13 Dec    Finance News

Outgoing Kentucky Gov. Matt Bevin commuted the sentence on Monday of a man who had been convicted of decapitating a woman and disposing of her body in a 55-gallon barrel.

In a statement, Bevin explained his pardon of Delmar Partin, who was convicted in 1994 for the murder of Betty Carnes, a mother of three and a co-worker of Partin’s at a factory.

“Given the inability or unwillingness of the state to use existing DNA evidence to either affirm or disprove this conviction, I hearby pardon Mr. Partin for this crime and encourage the state to make every effort to bring final justice to the victim and her family,” Bevin wrote on Monday, his last day in office.

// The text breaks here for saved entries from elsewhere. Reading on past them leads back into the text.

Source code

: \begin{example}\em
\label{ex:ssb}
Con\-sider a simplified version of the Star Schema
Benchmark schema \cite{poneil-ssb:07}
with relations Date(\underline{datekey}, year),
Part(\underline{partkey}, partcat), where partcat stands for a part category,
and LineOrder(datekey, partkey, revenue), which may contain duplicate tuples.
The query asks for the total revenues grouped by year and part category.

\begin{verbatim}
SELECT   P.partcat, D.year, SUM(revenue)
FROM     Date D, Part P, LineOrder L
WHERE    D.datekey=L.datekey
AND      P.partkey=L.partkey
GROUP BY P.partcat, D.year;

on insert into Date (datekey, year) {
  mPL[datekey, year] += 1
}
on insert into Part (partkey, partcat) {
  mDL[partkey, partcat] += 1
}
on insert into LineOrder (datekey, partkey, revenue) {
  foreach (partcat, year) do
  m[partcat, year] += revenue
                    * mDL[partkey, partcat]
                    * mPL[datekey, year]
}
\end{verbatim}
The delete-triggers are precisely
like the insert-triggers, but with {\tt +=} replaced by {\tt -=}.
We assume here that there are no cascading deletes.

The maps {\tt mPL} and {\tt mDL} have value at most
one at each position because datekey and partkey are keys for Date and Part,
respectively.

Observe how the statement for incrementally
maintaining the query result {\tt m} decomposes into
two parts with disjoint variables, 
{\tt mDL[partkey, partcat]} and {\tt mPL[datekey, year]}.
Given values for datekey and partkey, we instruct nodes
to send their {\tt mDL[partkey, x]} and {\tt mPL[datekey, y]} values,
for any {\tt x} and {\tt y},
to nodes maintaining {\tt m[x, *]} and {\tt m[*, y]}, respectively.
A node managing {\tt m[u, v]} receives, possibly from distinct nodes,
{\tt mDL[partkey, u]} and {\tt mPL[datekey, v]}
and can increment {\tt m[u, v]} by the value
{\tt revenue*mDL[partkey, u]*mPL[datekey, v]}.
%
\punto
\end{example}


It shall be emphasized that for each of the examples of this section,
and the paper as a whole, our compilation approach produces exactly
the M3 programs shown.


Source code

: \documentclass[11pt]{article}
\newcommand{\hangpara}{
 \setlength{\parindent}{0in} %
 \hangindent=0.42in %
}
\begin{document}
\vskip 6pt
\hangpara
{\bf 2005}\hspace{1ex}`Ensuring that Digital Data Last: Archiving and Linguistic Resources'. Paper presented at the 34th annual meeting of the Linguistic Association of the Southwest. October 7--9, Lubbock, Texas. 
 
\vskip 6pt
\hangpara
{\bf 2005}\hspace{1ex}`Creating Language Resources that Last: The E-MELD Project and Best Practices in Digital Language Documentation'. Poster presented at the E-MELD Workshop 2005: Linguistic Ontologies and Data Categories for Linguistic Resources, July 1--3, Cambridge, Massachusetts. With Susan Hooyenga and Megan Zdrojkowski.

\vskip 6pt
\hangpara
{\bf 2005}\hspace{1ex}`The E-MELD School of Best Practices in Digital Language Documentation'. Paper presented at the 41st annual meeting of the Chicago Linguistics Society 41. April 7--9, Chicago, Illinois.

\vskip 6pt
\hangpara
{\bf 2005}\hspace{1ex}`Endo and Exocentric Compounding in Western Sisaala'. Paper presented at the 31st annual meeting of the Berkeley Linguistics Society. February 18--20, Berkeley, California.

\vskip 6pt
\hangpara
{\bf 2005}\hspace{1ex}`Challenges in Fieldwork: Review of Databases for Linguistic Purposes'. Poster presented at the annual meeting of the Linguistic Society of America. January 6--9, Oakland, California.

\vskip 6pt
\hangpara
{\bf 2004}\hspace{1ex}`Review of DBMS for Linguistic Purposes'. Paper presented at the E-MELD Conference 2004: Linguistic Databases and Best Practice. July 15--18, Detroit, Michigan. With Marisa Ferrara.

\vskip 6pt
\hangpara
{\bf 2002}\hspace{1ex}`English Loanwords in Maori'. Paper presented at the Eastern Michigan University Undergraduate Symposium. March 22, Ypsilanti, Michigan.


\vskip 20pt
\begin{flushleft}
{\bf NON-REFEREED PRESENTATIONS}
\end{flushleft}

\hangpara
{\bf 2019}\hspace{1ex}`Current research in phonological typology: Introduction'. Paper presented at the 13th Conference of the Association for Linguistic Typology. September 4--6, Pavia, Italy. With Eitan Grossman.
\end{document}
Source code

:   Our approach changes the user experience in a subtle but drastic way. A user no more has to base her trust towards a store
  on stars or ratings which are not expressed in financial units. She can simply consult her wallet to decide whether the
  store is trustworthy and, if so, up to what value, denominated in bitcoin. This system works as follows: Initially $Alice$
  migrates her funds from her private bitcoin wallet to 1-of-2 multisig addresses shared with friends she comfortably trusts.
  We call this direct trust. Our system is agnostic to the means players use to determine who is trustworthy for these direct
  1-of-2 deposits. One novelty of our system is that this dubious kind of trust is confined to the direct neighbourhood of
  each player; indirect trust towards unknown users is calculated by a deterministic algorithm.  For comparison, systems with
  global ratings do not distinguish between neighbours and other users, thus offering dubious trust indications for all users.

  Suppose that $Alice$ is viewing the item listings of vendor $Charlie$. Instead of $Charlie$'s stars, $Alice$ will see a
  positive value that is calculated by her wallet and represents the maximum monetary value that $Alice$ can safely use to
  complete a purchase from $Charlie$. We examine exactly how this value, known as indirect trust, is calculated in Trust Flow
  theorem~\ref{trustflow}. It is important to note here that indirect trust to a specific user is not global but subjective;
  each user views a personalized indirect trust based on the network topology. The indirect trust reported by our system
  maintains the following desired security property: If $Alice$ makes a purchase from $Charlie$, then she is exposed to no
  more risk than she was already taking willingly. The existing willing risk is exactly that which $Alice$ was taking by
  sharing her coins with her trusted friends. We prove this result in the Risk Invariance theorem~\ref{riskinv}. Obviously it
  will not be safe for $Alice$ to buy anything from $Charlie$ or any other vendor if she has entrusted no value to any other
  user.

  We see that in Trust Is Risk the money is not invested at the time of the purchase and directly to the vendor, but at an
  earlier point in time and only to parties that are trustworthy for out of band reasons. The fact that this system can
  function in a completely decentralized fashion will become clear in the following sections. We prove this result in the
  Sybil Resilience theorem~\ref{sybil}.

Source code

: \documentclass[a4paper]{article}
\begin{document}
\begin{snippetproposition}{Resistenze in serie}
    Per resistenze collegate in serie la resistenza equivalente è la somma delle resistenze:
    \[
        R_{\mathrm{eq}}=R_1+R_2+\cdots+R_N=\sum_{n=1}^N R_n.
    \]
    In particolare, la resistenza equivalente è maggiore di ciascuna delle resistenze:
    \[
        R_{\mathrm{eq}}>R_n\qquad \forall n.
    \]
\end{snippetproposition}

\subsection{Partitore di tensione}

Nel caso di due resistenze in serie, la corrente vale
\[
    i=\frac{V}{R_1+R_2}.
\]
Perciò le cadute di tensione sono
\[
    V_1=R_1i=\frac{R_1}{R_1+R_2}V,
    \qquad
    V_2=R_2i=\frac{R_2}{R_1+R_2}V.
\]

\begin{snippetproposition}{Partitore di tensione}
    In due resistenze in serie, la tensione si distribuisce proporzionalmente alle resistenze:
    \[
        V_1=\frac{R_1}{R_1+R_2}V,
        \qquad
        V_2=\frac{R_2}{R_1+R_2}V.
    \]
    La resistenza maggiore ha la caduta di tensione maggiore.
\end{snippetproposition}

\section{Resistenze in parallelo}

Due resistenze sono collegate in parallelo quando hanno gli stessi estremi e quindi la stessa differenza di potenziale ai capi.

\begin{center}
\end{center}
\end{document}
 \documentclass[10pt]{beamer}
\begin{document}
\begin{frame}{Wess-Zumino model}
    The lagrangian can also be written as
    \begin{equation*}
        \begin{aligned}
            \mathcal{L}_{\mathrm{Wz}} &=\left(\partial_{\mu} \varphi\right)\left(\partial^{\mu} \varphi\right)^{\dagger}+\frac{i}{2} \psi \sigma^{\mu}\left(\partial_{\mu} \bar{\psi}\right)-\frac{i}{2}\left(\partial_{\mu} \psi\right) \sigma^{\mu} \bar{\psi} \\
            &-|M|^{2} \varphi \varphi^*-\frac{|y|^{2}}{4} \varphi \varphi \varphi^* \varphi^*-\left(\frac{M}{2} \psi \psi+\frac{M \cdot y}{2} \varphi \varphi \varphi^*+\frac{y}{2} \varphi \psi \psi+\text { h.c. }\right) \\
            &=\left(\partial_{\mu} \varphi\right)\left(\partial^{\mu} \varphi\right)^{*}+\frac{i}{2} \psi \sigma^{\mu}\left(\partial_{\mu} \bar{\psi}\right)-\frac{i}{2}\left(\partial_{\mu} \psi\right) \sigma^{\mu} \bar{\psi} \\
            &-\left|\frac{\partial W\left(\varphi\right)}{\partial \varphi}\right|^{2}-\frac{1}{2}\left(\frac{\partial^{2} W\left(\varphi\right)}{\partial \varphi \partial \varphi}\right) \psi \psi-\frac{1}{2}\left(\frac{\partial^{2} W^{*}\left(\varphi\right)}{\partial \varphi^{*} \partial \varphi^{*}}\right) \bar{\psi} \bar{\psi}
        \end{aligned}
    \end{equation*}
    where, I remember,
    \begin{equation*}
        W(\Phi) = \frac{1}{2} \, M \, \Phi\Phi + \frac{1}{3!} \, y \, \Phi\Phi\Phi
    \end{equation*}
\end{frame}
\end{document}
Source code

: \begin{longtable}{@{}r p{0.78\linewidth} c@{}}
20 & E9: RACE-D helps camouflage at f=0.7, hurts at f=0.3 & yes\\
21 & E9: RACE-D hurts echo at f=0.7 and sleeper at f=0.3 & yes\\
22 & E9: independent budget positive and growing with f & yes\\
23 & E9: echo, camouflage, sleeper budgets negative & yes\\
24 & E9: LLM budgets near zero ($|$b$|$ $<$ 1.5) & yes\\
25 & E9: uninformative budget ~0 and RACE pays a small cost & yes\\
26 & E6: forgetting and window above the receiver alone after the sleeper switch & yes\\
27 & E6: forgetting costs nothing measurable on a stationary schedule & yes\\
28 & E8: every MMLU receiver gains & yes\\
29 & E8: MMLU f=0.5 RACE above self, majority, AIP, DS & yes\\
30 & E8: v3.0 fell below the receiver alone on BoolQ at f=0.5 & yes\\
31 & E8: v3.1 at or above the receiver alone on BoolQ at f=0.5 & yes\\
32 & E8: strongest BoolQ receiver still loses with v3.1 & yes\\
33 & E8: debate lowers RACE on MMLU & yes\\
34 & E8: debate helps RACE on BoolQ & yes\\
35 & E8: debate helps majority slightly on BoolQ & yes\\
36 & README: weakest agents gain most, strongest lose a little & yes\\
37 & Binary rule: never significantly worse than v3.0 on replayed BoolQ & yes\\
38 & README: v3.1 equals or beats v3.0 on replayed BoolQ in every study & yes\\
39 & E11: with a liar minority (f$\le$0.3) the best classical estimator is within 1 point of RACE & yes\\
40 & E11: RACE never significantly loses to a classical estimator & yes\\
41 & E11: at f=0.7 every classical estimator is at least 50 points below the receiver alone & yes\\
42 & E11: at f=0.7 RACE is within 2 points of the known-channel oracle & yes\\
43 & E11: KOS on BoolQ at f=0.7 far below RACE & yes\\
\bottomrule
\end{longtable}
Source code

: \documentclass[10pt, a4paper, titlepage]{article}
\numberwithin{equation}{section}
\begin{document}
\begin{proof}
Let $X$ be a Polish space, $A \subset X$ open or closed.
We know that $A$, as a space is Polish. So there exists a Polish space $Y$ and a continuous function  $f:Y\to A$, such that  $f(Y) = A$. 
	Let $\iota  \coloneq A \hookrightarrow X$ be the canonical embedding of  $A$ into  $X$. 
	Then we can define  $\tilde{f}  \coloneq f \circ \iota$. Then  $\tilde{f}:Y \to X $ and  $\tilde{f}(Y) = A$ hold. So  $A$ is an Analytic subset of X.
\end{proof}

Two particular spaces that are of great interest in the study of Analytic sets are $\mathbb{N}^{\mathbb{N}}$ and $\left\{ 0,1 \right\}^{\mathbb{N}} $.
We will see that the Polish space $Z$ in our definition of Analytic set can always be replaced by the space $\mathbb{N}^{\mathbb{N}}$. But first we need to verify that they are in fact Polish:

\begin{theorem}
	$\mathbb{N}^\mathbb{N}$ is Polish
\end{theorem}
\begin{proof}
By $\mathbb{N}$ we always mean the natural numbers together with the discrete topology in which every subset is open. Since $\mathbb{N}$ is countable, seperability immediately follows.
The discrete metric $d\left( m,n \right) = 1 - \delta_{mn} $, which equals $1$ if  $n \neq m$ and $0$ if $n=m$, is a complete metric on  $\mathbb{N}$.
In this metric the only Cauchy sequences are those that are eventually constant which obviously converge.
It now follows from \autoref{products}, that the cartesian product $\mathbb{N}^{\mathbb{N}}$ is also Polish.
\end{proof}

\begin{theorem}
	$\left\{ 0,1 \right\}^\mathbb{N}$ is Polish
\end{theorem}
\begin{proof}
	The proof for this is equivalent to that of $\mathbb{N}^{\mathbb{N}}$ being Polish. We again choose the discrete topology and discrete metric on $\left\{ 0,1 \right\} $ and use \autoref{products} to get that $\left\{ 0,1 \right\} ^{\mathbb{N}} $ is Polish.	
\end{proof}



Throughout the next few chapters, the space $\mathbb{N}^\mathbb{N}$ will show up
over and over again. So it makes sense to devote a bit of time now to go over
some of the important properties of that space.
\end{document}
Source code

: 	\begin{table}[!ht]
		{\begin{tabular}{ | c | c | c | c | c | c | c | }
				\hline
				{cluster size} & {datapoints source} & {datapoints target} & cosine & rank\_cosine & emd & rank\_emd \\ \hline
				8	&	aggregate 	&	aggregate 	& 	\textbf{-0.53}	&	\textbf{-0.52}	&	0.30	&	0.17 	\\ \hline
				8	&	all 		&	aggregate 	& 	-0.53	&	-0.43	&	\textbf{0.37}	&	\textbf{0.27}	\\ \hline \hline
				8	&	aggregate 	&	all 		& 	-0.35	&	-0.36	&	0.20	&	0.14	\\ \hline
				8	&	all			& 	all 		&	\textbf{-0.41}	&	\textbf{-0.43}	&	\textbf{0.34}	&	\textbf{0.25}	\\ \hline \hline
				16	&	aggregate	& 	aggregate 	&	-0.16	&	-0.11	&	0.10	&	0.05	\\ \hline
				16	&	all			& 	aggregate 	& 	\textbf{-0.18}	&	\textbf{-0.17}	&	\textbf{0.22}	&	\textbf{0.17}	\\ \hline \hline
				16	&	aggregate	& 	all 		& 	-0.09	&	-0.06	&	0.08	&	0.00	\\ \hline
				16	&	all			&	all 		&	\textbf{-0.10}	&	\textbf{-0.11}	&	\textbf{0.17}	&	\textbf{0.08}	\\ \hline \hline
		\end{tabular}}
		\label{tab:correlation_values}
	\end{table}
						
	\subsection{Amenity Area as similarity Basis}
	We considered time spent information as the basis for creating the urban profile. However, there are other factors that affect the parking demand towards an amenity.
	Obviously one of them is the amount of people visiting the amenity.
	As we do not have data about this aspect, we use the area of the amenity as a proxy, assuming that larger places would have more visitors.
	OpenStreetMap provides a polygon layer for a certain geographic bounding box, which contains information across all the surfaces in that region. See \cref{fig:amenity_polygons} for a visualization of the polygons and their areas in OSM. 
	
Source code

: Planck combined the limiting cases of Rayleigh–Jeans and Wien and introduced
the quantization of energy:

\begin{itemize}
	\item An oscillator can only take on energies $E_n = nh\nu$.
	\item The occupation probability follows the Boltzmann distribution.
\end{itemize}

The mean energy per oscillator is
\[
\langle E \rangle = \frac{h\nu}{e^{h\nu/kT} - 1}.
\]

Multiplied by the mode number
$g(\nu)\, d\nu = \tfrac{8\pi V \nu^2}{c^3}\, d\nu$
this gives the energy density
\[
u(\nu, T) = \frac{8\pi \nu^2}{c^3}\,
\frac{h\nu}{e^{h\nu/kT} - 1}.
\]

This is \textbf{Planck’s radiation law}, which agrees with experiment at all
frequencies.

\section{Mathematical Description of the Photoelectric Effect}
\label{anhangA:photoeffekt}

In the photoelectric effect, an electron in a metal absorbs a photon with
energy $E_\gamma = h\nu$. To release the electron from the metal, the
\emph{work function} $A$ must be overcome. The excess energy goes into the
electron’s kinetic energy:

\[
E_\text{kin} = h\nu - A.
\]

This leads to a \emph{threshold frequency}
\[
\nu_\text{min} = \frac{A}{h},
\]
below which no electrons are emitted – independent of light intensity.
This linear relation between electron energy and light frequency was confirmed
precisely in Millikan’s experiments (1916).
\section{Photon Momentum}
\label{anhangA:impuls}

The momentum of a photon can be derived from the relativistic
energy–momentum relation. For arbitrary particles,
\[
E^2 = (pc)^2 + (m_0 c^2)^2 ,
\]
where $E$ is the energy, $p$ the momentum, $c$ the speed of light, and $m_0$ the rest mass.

The coroner who testified in the case said he could not determine whether Carnes had died due to asphyxiation or from the blows to her head she sustained when Partin hit her with a metal pipe, the Lexington Herald Leader reported.

In 2008, Partin, who prosecutors said killed Carnes because he was angry that she had ended their love affair, asked a circuit court to perform DNA testing in the case. The Court of Appeals denied that request, however, with Justice Laurance VanMeter ruling that the “evidence as a whole was sufficient to uphold the jury’s verdict and the trial court’s denial of a directed verdict,” the Herald Leader reported.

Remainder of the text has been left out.